The law notably would still make hitting a child or using a belt or switch potential child abuse. That might not go over well with some parents as regulating parental punishment. (The current law allows spanking that does not leave marks). Others may view the law as too lenient in allowing parents to leave red marks or bruising. Minnesota courts ruled spanking is not a crime while California courts cleared spanking with a spoon. Conversely, washing out a child’s mouth with soap led to the arrest to a couple.

Spankings specifically have continued to occupy not just the legislature but the courts. We have previously seen criminal cases involving spanking though distinguishable factors. There was one mother declared a terrorist threat on a plane for a public spanking. We have also seen spankings ordered by courts. Indeed, one judge was accused of personally spanking inmates.

These cases show highly conflicted treatment of spanking as either a crime or a parental prerogative. It also creates a sharp disconnect with other laws. For example, it would be a crime to beat or spank an adult. Yet, it is allowed by a family member with regard to a child. In England, there is a move this year to criminalize spanking.

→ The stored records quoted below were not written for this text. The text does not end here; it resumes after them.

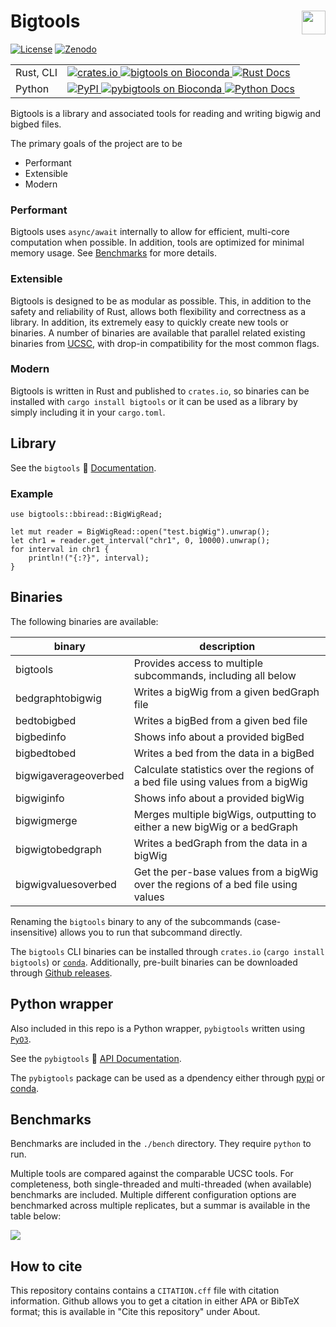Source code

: # Bigtools <a href="https://github.com/jackh726/bigtools"><img align="right" src="https://github.com/jackh726/bigtools/raw/master/assets/bigtools-logo.svg" height="38"></img></a>

[![License](https://img.shields.io/badge/license-MIT-green)](https://github.com/jackh726/bigtools/blob/master/LICENSE)
[![Zenodo](https://zenodo.org/badge/DOI/10.5281/zenodo.10606493.svg)](https://doi.org/10.5281/zenodo.10606493)

<table>
    <tr>
        <td>Rust, CLI</td>
        <td>
            <a href="https://crates.io/crates/bigtools">
                <img src="https://img.shields.io/crates/v/bigtools.svg" alt="crates.io">
            </a>
            <a href="https://bioconda.github.io/recipes/bigtools/README.html">
                <img src="https://img.shields.io/conda/vn/bioconda/bigtools.svg?color=green" alt="bigtools on Bioconda">
            </a>
            <a href="https://docs.rs/bigtools">
                <img src="https://img.shields.io/docsrs/bigtools/latest?label=docs.rs" alt="Rust Docs">
            </a>
        </td>
    </tr>
    <tr>
        <td>Python</td>
        <td>
            <a href="https://pypi.org/project/pybigtools/">
                <img src="https://img.shields.io/pypi/v/pybigtools?color=orange" alt="PyPI">
            </a>
            <a href="https://bioconda.github.io/recipes/pybigtools/README.html">
                <img src="https://img.shields.io/conda/vn/bioconda/pybigtools?color=green" alt="pybigtools on Bioconda">
            </a>
            <a href="https://bigtools.readthedocs.io/">
                <img src="https://img.shields.io/readthedocs/bigtools/latest?label=docs" alt="Python Docs">
            </a>
        </td>
    </tr>
</table>

Bigtools is a library and associated tools for reading and writing bigwig and bigbed files.

The primary goals of the project are to be
- Performant
- Extensible
- Modern

### Performant

Bigtools uses `async/await` internally to allow for efficient, multi-core computation when possible. In addition, tools are optimized for minimal memory usage. See [Benchmarks] for more details.

### Extensible

Bigtools is designed to be as modular as possible. This, in addition to the safety and reliability of Rust, allows both flexibility and correctness as a library. In addition, its extremely easy to quickly create new tools or binaries. A number of binaries are available that parallel related existing binaries from [UCSC](https://hgdownload.soe.ucsc.edu/admin/exe/), with drop-in compatibility for the most common flags.

### Modern

Bigtools is written in Rust and published to `crates.io`, so binaries can be installed with `cargo install bigtools` or it can be used as a library by simply including it in your `cargo.toml`.

## Library

See the `bigtools` 🦀 [Documentation](https://docs.rs/bigtools).

### Example

```rust,norun
use bigtools::bbiread::BigWigRead;

let mut reader = BigWigRead::open("test.bigWig").unwrap();
let chr1 = reader.get_interval("chr1", 0, 10000).unwrap();
for interval in chr1 {
    println!("{:?}", interval);
}
```

## Binaries

The following binaries are available:

|binary|description|
| ---- | ----- |
|bigtools|Provides access to multiple subcommands, including all below|
|bedgraphtobigwig|Writes a bigWig from a given bedGraph file|
|bedtobigbed|Writes a bigBed from a given bed file|
|bigbedinfo|Shows info about a provided bigBed|
|bigbedtobed|Writes a bed from the data in a bigBed|
|bigwigaverageoverbed|Calculate statistics over the regions of a bed file using values from a bigWig|
|bigwiginfo|Shows info about a provided bigWig|
|bigwigmerge|Merges multiple bigWigs, outputting to either a new bigWig or a bedGraph|
|bigwigtobedgraph|Writes a bedGraph from the data in a bigWig|
|bigwigvaluesoverbed|Get the per-base values from a bigWig over the regions of a bed file using values|

Renaming the `bigtools` binary to any of the subcommands (case-insensitive) allows you to run that subcommand directly.

The `bigtools` CLI binaries can be installed through `crates.io` (`cargo install bigtools`) or [`conda`](https://anaconda.org/bioconda/bigtools/). Additionally, pre-built binaries can be downloaded through [Github releases](https://github.com/jackh726/bigtools/releases).

## Python wrapper

Also included in this repo is a Python wrapper, `pybigtools` written using [`PyO3`](https://pyo3.rs/).

See the `pybigtools` 🐍 [API Documentation](https://bigtools.readthedocs.io/en/latest).

The `pybigtools` package can be used as a dpendency either through [pypi](https://pypi.org/project/pybigtools/) or [conda](https://anaconda.org/bioconda/pybigtools/).

## Benchmarks
[Benchmarks]: #Benchmarks

Benchmarks are included in the `./bench` directory. They require `python` to run.

Multiple tools are compared against the comparable UCSC tools. For completeness, both single-threaded and multi-threaded (when available) benchmarks are included. Multiple different configuration options are benchmarked across multiple replicates, but a summar is available in the table below:

<img src="https://github.com/jackh726/bigtools/raw/master/assets/bigtools-bench.png"></img></a>

## How to cite

This repository contains contains a `CITATION.cff` file with citation information. Github allows you to get a citation in either APA or BibTeX format; this is available in "Cite this repository" under About.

The current weight of the professional journals strongly run against spanking as a discipline as ineffective and cruel. While I do not spank the kids, I have to say that I thought it was pretty darn effective growing up. I do not recall being spanked more than a few times but they were for big ticket items. My recollection is that the waiting through dinner in anticipation of the spanking was the worst part of it. My father was a softy and could not get himself to deliver more than a few spanks with our jeans on as protection.

What do you think? Is the law necessary or too lenient or too restrictive?

22 thoughts on “Kansas Legislation Would Protect Parents In Spanking Children To The Point Of Bruising”

  1. I never feared getting spanked at school because they could only give you 5 swats through your clothes with the paddle. It didn’t hurt at all. But I knew I’d get a real whipping when I got home. That meant I’d be naked and my mom or dad would use the belt, at least 25+ swats. You better believe I had redness and bruising but those spankings did me good.